Information provided:
┌────────

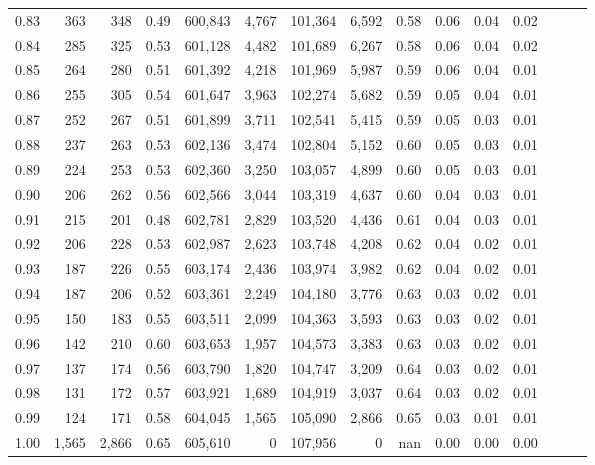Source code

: \begin{tabular}{rrrrrrrrrrrrrrr}
0.83 &     363 &    348 &  0.49 &  600,843 &    4,767 &  101,364 &    6,592 &  0.58 &  0.06 &  0.04 &      0.02 \\
0.84 &     285 &    325 &  0.53 &  601,128 &    4,482 &  101,689 &    6,267 &  0.58 &  0.06 &  0.04 &      0.02 \\
0.85 &     264 &    280 &  0.51 &  601,392 &    4,218 &  101,969 &    5,987 &  0.59 &  0.06 &  0.04 &      0.01 \\
0.86 &     255 &    305 &  0.54 &  601,647 &    3,963 &  102,274 &    5,682 &  0.59 &  0.05 &  0.04 &      0.01 \\
0.87 &     252 &    267 &  0.51 &  601,899 &    3,711 &  102,541 &    5,415 &  0.59 &  0.05 &  0.03 &      0.01 \\
0.88 &     237 &    263 &  0.53 &  602,136 &    3,474 &  102,804 &    5,152 &  0.60 &  0.05 &  0.03 &      0.01 \\
0.89 &     224 &    253 &  0.53 &  602,360 &    3,250 &  103,057 &    4,899 &  0.60 &  0.05 &  0.03 &      0.01 \\
0.90 &     206 &    262 &  0.56 &  602,566 &    3,044 &  103,319 &    4,637 &  0.60 &  0.04 &  0.03 &      0.01 \\
0.91 &     215 &    201 &  0.48 &  602,781 &    2,829 &  103,520 &    4,436 &  0.61 &  0.04 &  0.03 &      0.01 \\
0.92 &     206 &    228 &  0.53 &  602,987 &    2,623 &  103,748 &    4,208 &  0.62 &  0.04 &  0.02 &      0.01 \\
0.93 &     187 &    226 &  0.55 &  603,174 &    2,436 &  103,974 &    3,982 &  0.62 &  0.04 &  0.02 &      0.01 \\
0.94 &     187 &    206 &  0.52 &  603,361 &    2,249 &  104,180 &    3,776 &  0.63 &  0.03 &  0.02 &      0.01 \\
0.95 &     150 &    183 &  0.55 &  603,511 &    2,099 &  104,363 &    3,593 &  0.63 &  0.03 &  0.02 &      0.01 \\
0.96 &     142 &    210 &  0.60 &  603,653 &    1,957 &  104,573 &    3,383 &  0.63 &  0.03 &  0.02 &      0.01 \\
0.97 &     137 &    174 &  0.56 &  603,790 &    1,820 &  104,747 &    3,209 &  0.64 &  0.03 &  0.02 &      0.01 \\
0.98 &     131 &    172 &  0.57 &  603,921 &    1,689 &  104,919 &    3,037 &  0.64 &  0.03 &  0.02 &      0.01 \\
0.99 &     124 &    171 &  0.58 &  604,045 &    1,565 &  105,090 &    2,866 &  0.65 &  0.03 &  0.01 &      0.01 \\
1.00 &   1,565 &  2,866 &  0.65 &  605,610 &        0 &  107,956 &        0 &   nan &  0.00 &  0.00 &      0.00 \\
\bottomrule
\end{tabular}

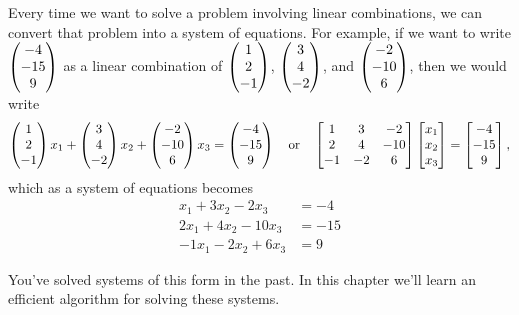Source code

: Every time we want to solve a problem involving linear combinations, we can convert that problem into a system of equations.
For example, if we want to write $\begin{pmatrix} -4\\-15\\9 \end{pmatrix}$ as a linear combination of $\begin{pmatrix} 1\\2\\-1 \end{pmatrix}$, $\begin{pmatrix} 3\\4\\-2 \end{pmatrix}$, and $\begin{pmatrix} -2\\-10\\6 \end{pmatrix}$, then we would write 
$$ 
\begin{pmatrix} 1\\2\\-1 \end{pmatrix}x_1+\begin{pmatrix} 3\\4\\-2 \end{pmatrix}x_2+\begin{pmatrix} -2\\-10\\6 \end{pmatrix}x_3=\begin{pmatrix} -4\\-15\\9 \end{pmatrix}
\quad \text{or}\quad
\begin{bmatrix} \begin{matrix} 1\\2\\-1 \end{matrix}&\begin{matrix} 3\\4\\-2 \end{matrix}&\begin{matrix} -2\\-10\\6 \end{matrix} \end{bmatrix}\begin{bmatrix} x_1\\x_2\\x_3 \end{bmatrix}=\begin{bmatrix} -4\\-15\\9 \end{bmatrix},
$$
which as a system of equations becomes
\begin{align*}
x_1+3x_2-2x_3&=-4 \\
2x_1+4x_2-10x_3&=-15 \\
-1x_1-2x_2+6x_3&=9 
\end{align*}

You've solved systems of this form in the past. In this chapter we'll learn an efficient algorithm for solving these systems.

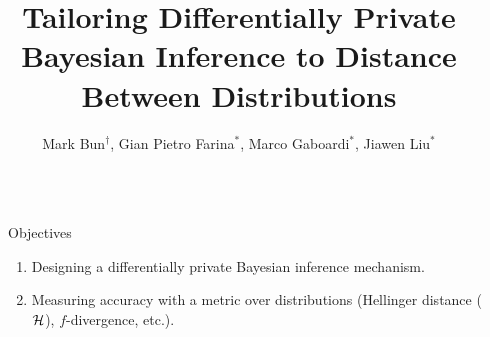 \documentclass[final,hyperref={pdfpagelabels=false}]{beamer}
\title{\LARGE Tailoring Differentially Private Bayesian Inference to Distance Between Distributions} %
\author{Mark Bun$^\dag$,
Gian Pietro Farina$^{*}$,
Marco Gaboardi$^{*}$,
Jiawen Liu$^{*}$
}
\institute{$^\dag$Princeton University, $^{*}$University at Buffalo, SUNY} %
\begin{document}
\begin{frame}[t] %

\begin{columns}[t] %

\begin{column}{.015\textwidth}\end{column} %

\begin{column}{.485\textwidth} %


\begin{block}{Objectives}
\begin{enumerate}
\item Designing a differentially private Bayesian inference mechanism.
\item Measuring accuracy with a metric over distributions (Hellinger distance ($\mathcal{H}$), $f$-divergence, etc.).
\end{enumerate}


\end{block}
\end{column}
\end{columns}
\end{frame}
\end{document}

└────────

Exercise:
Everything in the listing is to be returned word for word, except the pictures.

Response box:
Source code

: \begin{tabular}{rrrrrrrrrrrrrrr}
0.83 &     363 &    348 &  0.49 &  600,843 &    4,767 &  101,364 &    6,592 &  0.58 &  0.06 &  0.04 &      0.02 \\
0.84 &     285 &    325 &  0.53 &  601,128 &    4,482 &  101,689 &    6,267 &  0.58 &  0.06 &  0.04 &      0.02 \\
0.85 &     264 &    280 &  0.51 &  601,392 &    4,218 &  101,969 &    5,987 &  0.59 &  0.06 &  0.04 &      0.01 \\
0.86 &     255 &    305 &  0.54 &  601,647 &    3,963 &  102,274 &    5,682 &  0.59 &  0.05 &  0.04 &      0.01 \\
0.87 &     252 &    267 &  0.51 &  601,899 &    3,711 &  102,541 &    5,415 &  0.59 &  0.05 &  0.03 &      0.01 \\
0.88 &     237 &    263 &  0.53 &  602,136 &    3,474 &  102,804 &    5,152 &  0.60 &  0.05 &  0.03 &      0.01 \\
0.89 &     224 &    253 &  0.53 &  602,360 &    3,250 &  103,057 &    4,899 &  0.60 &  0.05 &  0.03 &      0.01 \\
0.90 &     206 &    262 &  0.56 &  602,566 &    3,044 &  103,319 &    4,637 &  0.60 &  0.04 &  0.03 &      0.01 \\
0.91 &     215 &    201 &  0.48 &  602,781 &    2,829 &  103,520 &    4,436 &  0.61 &  0.04 &  0.03 &      0.01 \\
0.92 &     206 &    228 &  0.53 &  602,987 &    2,623 &  103,748 &    4,208 &  0.62 &  0.04 &  0.02 &      0.01 \\
0.93 &     187 &    226 &  0.55 &  603,174 &    2,436 &  103,974 &    3,982 &  0.62 &  0.04 &  0.02 &      0.01 \\
0.94 &     187 &    206 &  0.52 &  603,361 &    2,249 &  104,180 &    3,776 &  0.63 &  0.03 &  0.02 &      0.01 \\
0.95 &     150 &    183 &  0.55 &  603,511 &    2,099 &  104,363 &    3,593 &  0.63 &  0.03 &  0.02 &      0.01 \\
0.96 &     142 &    210 &  0.60 &  603,653 &    1,957 &  104,573 &    3,383 &  0.63 &  0.03 &  0.02 &      0.01 \\
0.97 &     137 &    174 &  0.56 &  603,790 &    1,820 &  104,747 &    3,209 &  0.64 &  0.03 &  0.02 &      0.01 \\
0.98 &     131 &    172 &  0.57 &  603,921 &    1,689 &  104,919 &    3,037 &  0.64 &  0.03 &  0.02 &      0.01 \\
0.99 &     124 &    171 &  0.58 &  604,045 &    1,565 &  105,090 &    2,866 &  0.65 &  0.03 &  0.01 &      0.01 \\
1.00 &   1,565 &  2,866 &  0.65 &  605,610 &        0 &  107,956 &        0 &   nan &  0.00 &  0.00 &      0.00 \\
\bottomrule
\end{tabular}

Source code

: Every time we want to solve a problem involving linear combinations, we can convert that problem into a system of equations.
For example, if we want to write $\begin{pmatrix} -4\\-15\\9 \end{pmatrix}$ as a linear combination of $\begin{pmatrix} 1\\2\\-1 \end{pmatrix}$, $\begin{pmatrix} 3\\4\\-2 \end{pmatrix}$, and $\begin{pmatrix} -2\\-10\\6 \end{pmatrix}$, then we would write 
$$ 
\begin{pmatrix} 1\\2\\-1 \end{pmatrix}x_1+\begin{pmatrix} 3\\4\\-2 \end{pmatrix}x_2+\begin{pmatrix} -2\\-10\\6 \end{pmatrix}x_3=\begin{pmatrix} -4\\-15\\9 \end{pmatrix}
\quad \text{or}\quad
\begin{bmatrix} \begin{matrix} 1\\2\\-1 \end{matrix}&\begin{matrix} 3\\4\\-2 \end{matrix}&\begin{matrix} -2\\-10\\6 \end{matrix} \end{bmatrix}\begin{bmatrix} x_1\\x_2\\x_3 \end{bmatrix}=\begin{bmatrix} -4\\-15\\9 \end{bmatrix},
$$
which as a system of equations becomes
\begin{align*}
x_1+3x_2-2x_3&=-4 \\
2x_1+4x_2-10x_3&=-15 \\
-1x_1-2x_2+6x_3&=9 
\end{align*}

You've solved systems of this form in the past. In this chapter we'll learn an efficient algorithm for solving these systems.

 \documentclass[final,hyperref={pdfpagelabels=false}]{beamer}
\title{\LARGE Tailoring Differentially Private Bayesian Inference to Distance Between Distributions} %
\author{Mark Bun$^\dag$,
Gian Pietro Farina$^{*}$,
Marco Gaboardi$^{*}$,
Jiawen Liu$^{*}$
}
\institute{$^\dag$Princeton University, $^{*}$University at Buffalo, SUNY} %
\begin{document}
\begin{frame}[t] %

\begin{columns}[t] %

\begin{column}{.015\textwidth}\end{column} %

\begin{column}{.485\textwidth} %


\begin{block}{Objectives}
\begin{enumerate}
\item Designing a differentially private Bayesian inference mechanism.
\item Measuring accuracy with a metric over distributions (Hellinger distance ($\mathcal{H}$), $f$-divergence, etc.).
\end{enumerate}


\end{block}
\end{column}
\end{columns}
\end{frame}
\end{document}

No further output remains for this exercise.